# SUPPLIED DATA

= = =

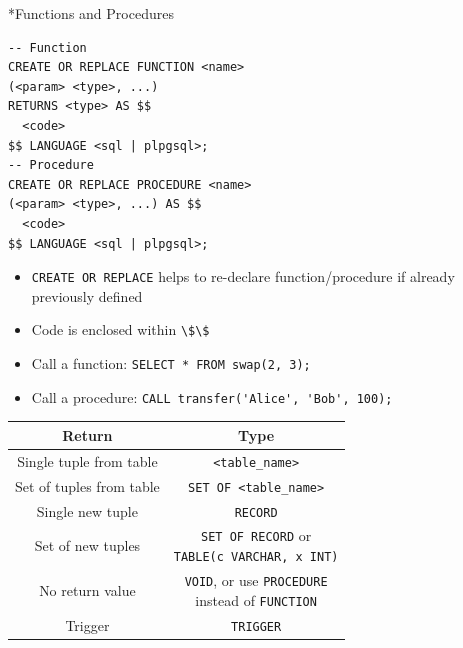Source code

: \documentclass[a4paper]{article}
\makeatletter
\newcommand{\uppercaseandunderline}[1]{\uline{\uppercase{#1}}}
\renewcommand{\section}{
  \@startsection{section}{1}{0pt}{1ex}{1ex} {\raggedleft\normalfont\normalsize\bfseries\uppercaseandunderline}}
\newcommand{\ic}[1]{\lstinline{#1}}
\makeatother
\begin{document}
\begin{multicols}{2}
\section*{Functions and Procedures} \noindent
    \begin{minipage}{0.57\columnwidth}
      \begin{lstlisting}
-- Function
CREATE OR REPLACE FUNCTION <name>
(<param> <type>, ...)
RETURNS <type> AS $$
  <code>
$$ LANGUAGE <sql | plpgsql>;
-- Procedure
CREATE OR REPLACE PROCEDURE <name>
(<param> <type>, ...) AS $$
  <code>
$$ LANGUAGE <sql | plpgsql>;
      \end{lstlisting}
    \end{minipage}
    \begin{minipage}{0.40\columnwidth}
      \begin{itemize}[leftmargin=*]
        \item \ic{CREATE OR REPLACE} helps to re-declare function/procedure if already previously defined
        \item Code is enclosed within \ic{\$\$}
        \item Call a function: \ic{SELECT * FROM swap(2, 3);}
        \item Call a procedure: \ic{CALL transfer('Alice', 'Bob', 100);}
      \end{itemize}
    \end{minipage}
    \begin{center}
      \begin{tabular}{ |c|c| }
        \hline
        \textbf{Return} & \textbf{Type} \\ \hline
        Single tuple from table & \ic{<table_name>} \\ \hline
        Set of tuples from table & \ic{SET OF <table_name>} \\ \hline
        Single new tuple & \ic{RECORD} \\ \hline
        Set of new tuples & \makecell{ \ic{SET OF RECORD} or \\ \ic{TABLE(c VARCHAR, x INT)} } \\ \hline
        No return value & \makecell{ \ic{VOID}, or use \ic{PROCEDURE} \\ instead of \ic{FUNCTION} } \\ \hline
        Trigger & \ic{TRIGGER} \\ \hline
      \end{tabular}
    \end{center}
    \begin{multicols*}{2}

\end{multicols*}
\end{multicols}
\end{document}
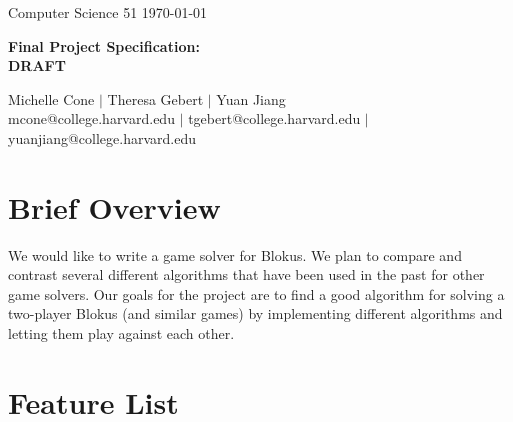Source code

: \documentclass[11pt]{article}
\begin{document}
\doublespacing

\noindent Computer Science 51 \hfill \today\\
\noindent\makebox[\linewidth]{\rule{6.5in}{2.0pt}}

\begin{center}

{{\LARGE \bf Final Project Specification:}} \\
\vspace{3mm}
{{\LARGE \bf DRAFT}}

\noindent\makebox[\linewidth]{\rule{6.5in}{2.0pt}}

\vspace{3mm}

{\large Michelle Cone $|$ Theresa Gebert $|$ Yuan Jiang \\
\normalsize mcone@college.harvard.edu $|$ tgebert@college.harvard.edu $|$ yuanjiang@college.harvard.edu} \\

\end{center}


\vspace{2mm}


\section{Brief Overview}

We would like to write a game solver for Blokus. We plan to compare and contrast several different algorithms that have been used in the past for other game solvers. Our goals for the project are to find a good algorithm for solving a two-player Blokus (and similar games) by implementing different algorithms and letting them play against each other.

\vspace{2mm}

\section{Feature List}
\end{document}

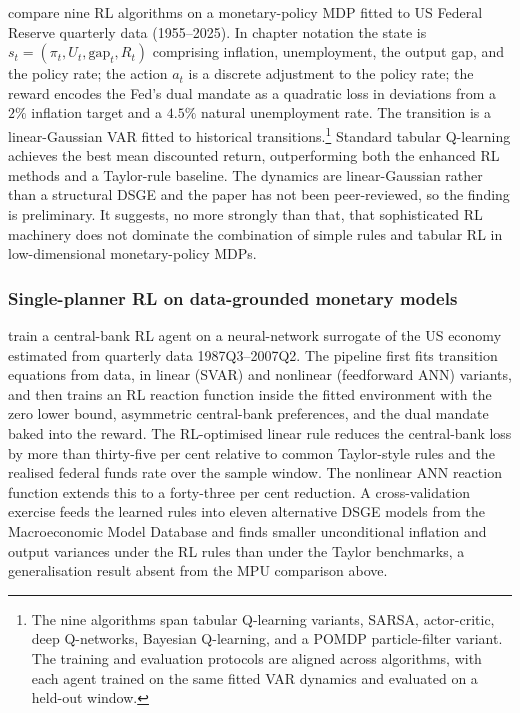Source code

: \citet{Wang2025mpu} compare nine RL algorithms on a monetary-policy
MDP fitted to US Federal Reserve quarterly data (1955--2025). In
chapter notation the state is $s_t = (\pi_t, U_t, \mathrm{gap}_t,
R_t)$ comprising inflation, unemployment, the output gap, and the
policy rate; the action $a_t$ is a discrete adjustment to the policy
rate; the reward encodes the Fed's dual mandate as a quadratic loss
in deviations from a $2\%$ inflation target and a $4.5\%$ natural
unemployment rate. The transition is a linear-Gaussian VAR fitted to
historical transitions.\footnote{The nine algorithms span tabular
Q-learning variants, SARSA, actor-critic, deep Q-networks, Bayesian
Q-learning, and a POMDP particle-filter variant. The training and
evaluation protocols are aligned across algorithms, with each agent
trained on the same fitted VAR dynamics and evaluated on a held-out
window.} Standard tabular Q-learning achieves the best mean
discounted return, outperforming both the enhanced RL methods and a
Taylor-rule baseline. The dynamics are linear-Gaussian rather than a
structural DSGE and the paper has not been peer-reviewed, so the
finding is preliminary. It suggests, no more strongly than that, that
sophisticated RL machinery does not dominate the combination of
simple rules and tabular RL in low-dimensional monetary-policy MDPs.

\subsubsection{Single-planner RL on data-grounded monetary models}
\label{sec:macro:ht-ks}

\citet{HinterlangTaenzer2024} train a central-bank RL agent on a
neural-network surrogate of the US economy estimated from quarterly
data 1987Q3--2007Q2. The pipeline first fits transition equations
from data, in linear (SVAR) and nonlinear (feedforward ANN) variants,
and then trains an RL reaction function inside the fitted environment
with the zero lower bound, asymmetric central-bank preferences, and
the dual mandate baked into the reward. The RL-optimised linear rule
reduces the central-bank loss by more than thirty-five per cent
relative to common Taylor-style rules and the realised federal funds
rate over the sample window. The nonlinear ANN reaction function
extends this to a forty-three per cent reduction. A
cross-validation exercise feeds the learned rules into eleven
alternative DSGE models from the Macroeconomic Model Database and
finds smaller unconditional inflation and output variances under the
RL rules than under the Taylor benchmarks, a generalisation result
absent from the MPU comparison above.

= = =

When copying, output the data exactly and leave out the pictures.

Source code

: \documentclass[a4paper]{article}
\makeatletter
\newcommand{\uppercaseandunderline}[1]{\uline{\uppercase{#1}}}
\renewcommand{\section}{
  \@startsection{section}{1}{0pt}{1ex}{1ex} {\raggedleft\normalfont\normalsize\bfseries\uppercaseandunderline}}
\newcommand{\ic}[1]{\lstinline{#1}}
\makeatother
\begin{document}
\begin{multicols}{2}
\section*{Functions and Procedures} \noindent
    \begin{minipage}{0.57\columnwidth}
      \begin{lstlisting}
-- Function
CREATE OR REPLACE FUNCTION <name>
(<param> <type>, ...)
RETURNS <type> AS $$
  <code>
$$ LANGUAGE <sql | plpgsql>;
-- Procedure
CREATE OR REPLACE PROCEDURE <name>
(<param> <type>, ...) AS $$
  <code>
$$ LANGUAGE <sql | plpgsql>;
      \end{lstlisting}
    \end{minipage}
    \begin{minipage}{0.40\columnwidth}
      \begin{itemize}[leftmargin=*]
        \item \ic{CREATE OR REPLACE} helps to re-declare function/procedure if already previously defined
        \item Code is enclosed within \ic{\$\$}
        \item Call a function: \ic{SELECT * FROM swap(2, 3);}
        \item Call a procedure: \ic{CALL transfer('Alice', 'Bob', 100);}
      \end{itemize}
    \end{minipage}
    \begin{center}
      \begin{tabular}{ |c|c| }
        \hline
        \textbf{Return} & \textbf{Type} \\ \hline
        Single tuple from table & \ic{<table_name>} \\ \hline
        Set of tuples from table & \ic{SET OF <table_name>} \\ \hline
        Single new tuple & \ic{RECORD} \\ \hline
        Set of new tuples & \makecell{ \ic{SET OF RECORD} or \\ \ic{TABLE(c VARCHAR, x INT)} } \\ \hline
        No return value & \makecell{ \ic{VOID}, or use \ic{PROCEDURE} \\ instead of \ic{FUNCTION} } \\ \hline
        Trigger & \ic{TRIGGER} \\ \hline
      \end{tabular}
    \end{center}
    \begin{multicols*}{2}

\end{multicols*}
\end{multicols}
\end{document}
Source code

: \documentclass[11pt]{article}
\begin{document}
\doublespacing

\noindent Computer Science 51 \hfill \today\\
\noindent\makebox[\linewidth]{\rule{6.5in}{2.0pt}}

\begin{center}

{{\LARGE \bf Final Project Specification:}} \\
\vspace{3mm}
{{\LARGE \bf DRAFT}}

\noindent\makebox[\linewidth]{\rule{6.5in}{2.0pt}}

\vspace{3mm}

{\large Michelle Cone $|$ Theresa Gebert $|$ Yuan Jiang \\
\normalsize mcone@college.harvard.edu $|$ tgebert@college.harvard.edu $|$ yuanjiang@college.harvard.edu} \\

\end{center}


\vspace{2mm}


\section{Brief Overview}

We would like to write a game solver for Blokus. We plan to compare and contrast several different algorithms that have been used in the past for other game solvers. Our goals for the project are to find a good algorithm for solving a two-player Blokus (and similar games) by implementing different algorithms and letting them play against each other.

\vspace{2mm}

\section{Feature List}
\end{document}

Source code

: \citet{Wang2025mpu} compare nine RL algorithms on a monetary-policy
MDP fitted to US Federal Reserve quarterly data (1955--2025). In
chapter notation the state is $s_t = (\pi_t, U_t, \mathrm{gap}_t,
R_t)$ comprising inflation, unemployment, the output gap, and the
policy rate; the action $a_t$ is a discrete adjustment to the policy
rate; the reward encodes the Fed's dual mandate as a quadratic loss
in deviations from a $2\%$ inflation target and a $4.5\%$ natural
unemployment rate. The transition is a linear-Gaussian VAR fitted to
historical transitions.\footnote{The nine algorithms span tabular
Q-learning variants, SARSA, actor-critic, deep Q-networks, Bayesian
Q-learning, and a POMDP particle-filter variant. The training and
evaluation protocols are aligned across algorithms, with each agent
trained on the same fitted VAR dynamics and evaluated on a held-out
window.} Standard tabular Q-learning achieves the best mean
discounted return, outperforming both the enhanced RL methods and a
Taylor-rule baseline. The dynamics are linear-Gaussian rather than a
structural DSGE and the paper has not been peer-reviewed, so the
finding is preliminary. It suggests, no more strongly than that, that
sophisticated RL machinery does not dominate the combination of
simple rules and tabular RL in low-dimensional monetary-policy MDPs.

\subsubsection{Single-planner RL on data-grounded monetary models}
\label{sec:macro:ht-ks}

\citet{HinterlangTaenzer2024} train a central-bank RL agent on a
neural-network surrogate of the US economy estimated from quarterly
data 1987Q3--2007Q2. The pipeline first fits transition equations
from data, in linear (SVAR) and nonlinear (feedforward ANN) variants,
and then trains an RL reaction function inside the fitted environment
with the zero lower bound, asymmetric central-bank preferences, and
the dual mandate baked into the reward. The RL-optimised linear rule
reduces the central-bank loss by more than thirty-five per cent
relative to common Taylor-style rules and the realised federal funds
rate over the sample window. The nonlinear ANN reaction function
extends this to a forty-three per cent reduction. A
cross-validation exercise feeds the learned rules into eleven
alternative DSGE models from the Macroeconomic Model Database and
finds smaller unconditional inflation and output variances under the
RL rules than under the Taylor benchmarks, a generalisation result
absent from the MPU comparison above.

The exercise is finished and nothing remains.